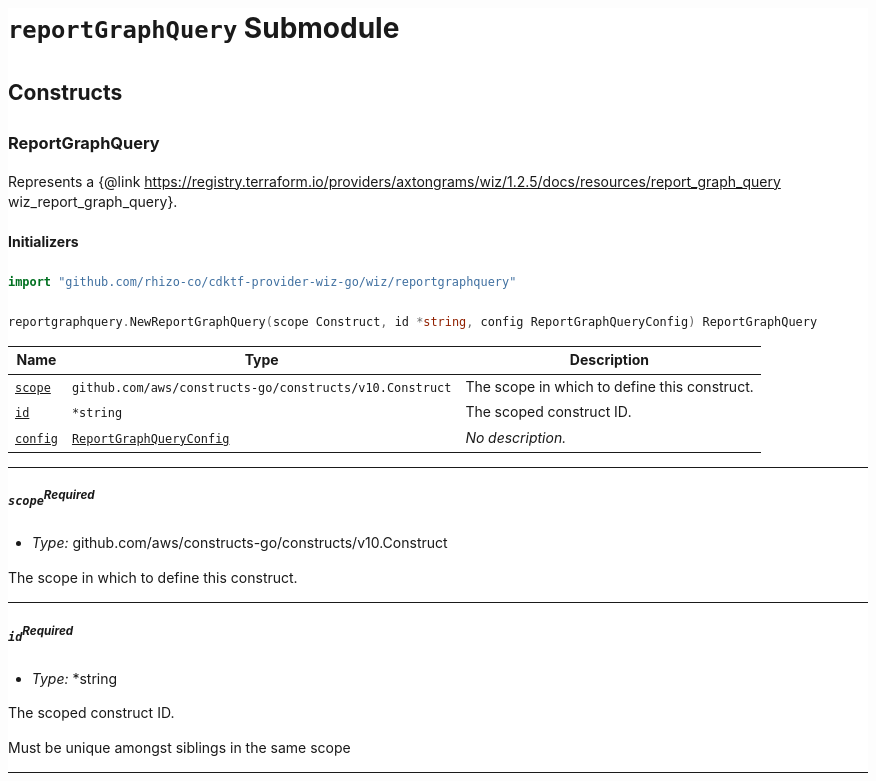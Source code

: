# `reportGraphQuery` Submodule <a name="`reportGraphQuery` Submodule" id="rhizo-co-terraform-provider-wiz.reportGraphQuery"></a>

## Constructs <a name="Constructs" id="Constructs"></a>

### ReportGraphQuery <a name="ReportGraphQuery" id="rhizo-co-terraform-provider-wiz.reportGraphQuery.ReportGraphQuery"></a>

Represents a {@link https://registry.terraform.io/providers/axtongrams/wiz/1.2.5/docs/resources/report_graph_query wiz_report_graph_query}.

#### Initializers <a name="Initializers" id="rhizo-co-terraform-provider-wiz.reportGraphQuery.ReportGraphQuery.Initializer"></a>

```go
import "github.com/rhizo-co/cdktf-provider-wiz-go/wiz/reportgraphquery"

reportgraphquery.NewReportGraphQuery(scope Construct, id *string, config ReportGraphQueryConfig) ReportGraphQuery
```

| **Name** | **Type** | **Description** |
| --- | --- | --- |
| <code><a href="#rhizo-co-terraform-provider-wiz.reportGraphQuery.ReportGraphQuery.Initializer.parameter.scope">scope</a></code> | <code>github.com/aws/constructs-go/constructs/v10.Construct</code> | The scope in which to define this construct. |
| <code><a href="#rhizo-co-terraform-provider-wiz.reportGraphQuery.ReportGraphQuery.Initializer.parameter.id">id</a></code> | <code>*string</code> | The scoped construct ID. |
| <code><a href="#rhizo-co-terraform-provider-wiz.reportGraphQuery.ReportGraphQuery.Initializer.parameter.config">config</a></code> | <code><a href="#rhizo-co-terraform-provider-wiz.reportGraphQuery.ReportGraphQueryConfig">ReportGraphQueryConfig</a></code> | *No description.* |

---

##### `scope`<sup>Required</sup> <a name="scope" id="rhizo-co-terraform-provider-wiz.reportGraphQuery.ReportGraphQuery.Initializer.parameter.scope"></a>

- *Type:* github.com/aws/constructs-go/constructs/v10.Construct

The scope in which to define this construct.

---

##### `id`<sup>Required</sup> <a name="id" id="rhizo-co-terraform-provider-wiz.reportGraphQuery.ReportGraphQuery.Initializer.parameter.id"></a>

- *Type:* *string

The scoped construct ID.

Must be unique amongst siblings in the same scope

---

--

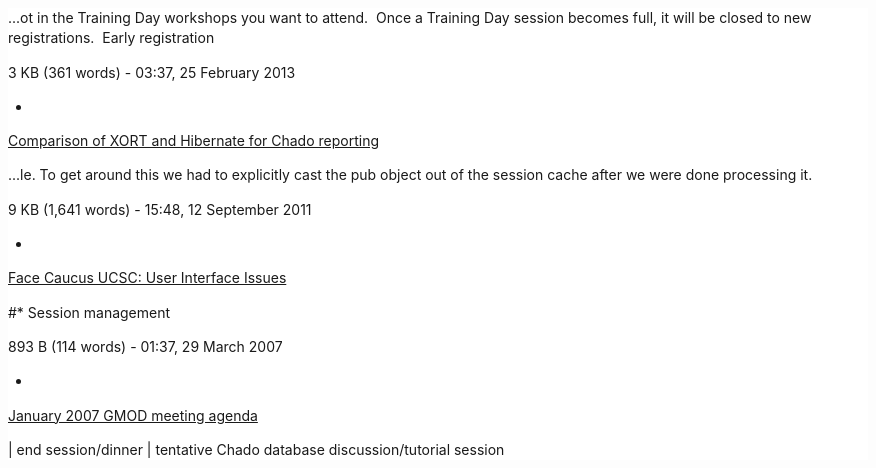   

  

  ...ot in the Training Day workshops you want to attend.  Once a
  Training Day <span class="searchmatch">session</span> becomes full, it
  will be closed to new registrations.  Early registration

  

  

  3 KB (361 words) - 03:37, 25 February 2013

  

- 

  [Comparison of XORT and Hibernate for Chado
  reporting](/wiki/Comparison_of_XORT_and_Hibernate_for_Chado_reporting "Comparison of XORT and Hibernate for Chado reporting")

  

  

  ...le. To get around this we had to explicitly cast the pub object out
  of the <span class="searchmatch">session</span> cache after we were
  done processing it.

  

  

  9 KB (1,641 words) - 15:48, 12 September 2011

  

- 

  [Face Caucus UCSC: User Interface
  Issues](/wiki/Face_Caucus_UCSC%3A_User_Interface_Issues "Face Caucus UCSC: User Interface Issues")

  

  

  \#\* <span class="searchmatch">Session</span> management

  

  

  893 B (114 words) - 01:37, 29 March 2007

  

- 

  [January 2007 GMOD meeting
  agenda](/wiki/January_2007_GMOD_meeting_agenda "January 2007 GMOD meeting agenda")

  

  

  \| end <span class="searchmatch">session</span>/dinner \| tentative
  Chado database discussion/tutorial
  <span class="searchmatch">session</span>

## Your task
Each line that contains the string "span" should be copied from the data above.

## Response area
  Training Day <span class="searchmatch">session</span> becomes full, it
  of the <span class="searchmatch">session</span> cache after we were
  \#\* <span class="searchmatch">Session</span> management
  \| end <span class="searchmatch">session</span>/dinner \| tentative
  <span class="searchmatch">session</span>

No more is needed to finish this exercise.